- **Stored data**
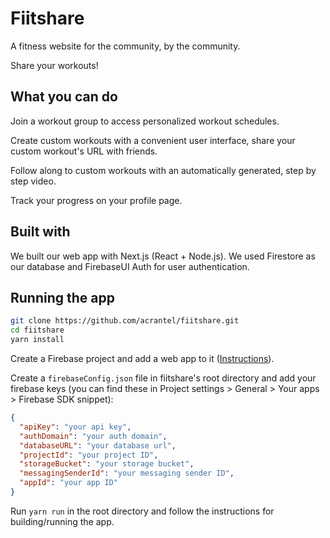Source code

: # Fiitshare

A fitness website for the community, by the community.

Share your workouts!

## What you can do

Join a workout group to access personalized workout schedules.

Create custom workouts with a convenient user interface, share your custom workout's URL with friends.

Follow along to custom workouts with an automatically generated, step by step video.

Track your progress on your profile page.

## Built with

We built our web app with Next.js (React + Node.js). We used Firestore as our database and FirebaseUI Auth for user authentication.

## Running the app

```sh
git clone https://github.com/acrantel/fiitshare.git
cd fiitshare
yarn install
```

Create a Firebase project and add a web app to it ([Instructions](https://firebase.google.com/docs/web/setup)).

Create a `firebaseConfig.json` file in fiitshare's root directory and add your firebase keys (you can find these in Project settings > General > Your apps > Firebase SDK snippet):

```json
{
  "apiKey": "your api key",
  "authDomain": "your auth domain",
  "databaseURL": "your database url",
  "projectId": "your project ID",
  "storageBucket": "your storage bucket",
  "messagingSenderId": "your messaging sender ID",
  "appId": "your app ID"
}
```

Run `yarn run` in the root directory and follow the instructions for building/running the app.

- **WHAT YOU SHOULD DO**
Look through the entries above; copy every line holding the string "root".

- **TASK RESPONSE**
Create a `firebaseConfig.json` file in fiitshare's root directory and add your firebase keys (you can find these in Project settings > General > Your apps > Firebase SDK snippet):
Run `yarn run` in the root directory and follow the instructions for building/running the app.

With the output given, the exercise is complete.